Researchers Find Memory is Organized in Millisecond Packets
(Originally published by NTNU)
September 28, 2011
You're rudely awakened by the phone. Your room is pitch black. It's unsettling, because you're a little uncertain about where you are – and then you remember. You're in a hotel room.
Sound like a familiar experience? Or maybe you've felt a similar kind of disorientation when you walk out of an elevator onto the wrong floor? But what actually happens inside your head when you experience moments like these?
In a paper published in this week's edition of the journal Nature, researchers at the Norwegian University of Science and Technology's Kavli Institute for Systems Neuroscience describe exactly how the brain reacts in situations like these, during the transition between one memory and the next. The study employed a method that allowed them to make measurements right down to the millisecond level. The research was conducted in the laboratory of May-Britt and Edvard Moser, co-director and director respectively of NTNU's Kavli Institute, by first author Karel Jezek.
Their findings show that memory is divided into discrete individual packets, analogous to the way that light is divvied up into individual bits called quanta. Each memory is just 125 milliseconds long – which means the brain can swap between different memories as often as eight times in one second.

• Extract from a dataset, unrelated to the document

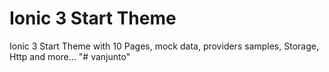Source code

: # Ionic 3 Start Theme

Ionic 3 Start Theme with 10 Pages, mock data, providers samples, Storage, Http and more...
"# vanjunto"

"The brain won't let itself get confused," says Professor May-Britt Moser, co-director of the university's Kavli Institute. "It never mixes different places and memories together, even though you might perceive it that way. This is because the processes taking place inside your head when your brain is looking for a map of where you are take place so fast that you don't notice that you are actually switching between different maps. When you feel a little confused, it is because there is a competition in your brain between two memories. Or maybe more than two."
Brain researchers Edvard and May-Britt Moser are trying to understand exactly how the brain works. Their approach is to meticulously monitor electrical activity in different parts of the rat brain, while the rats explore different mazes. It's a painstaking approach that provides them ever more pieces to the puzzle that is the workings of the brain.
To explore the question of whether the brain mixes memories together, the researchers created a special box for their laboratory animals that effectively enabled them to instantaneously 'teleport' a rat from one place to another -- without the help of the Starship Enterprise. Then, they tested how the brain handled the memory of place when the experience of that place suddenly changed from one location to another.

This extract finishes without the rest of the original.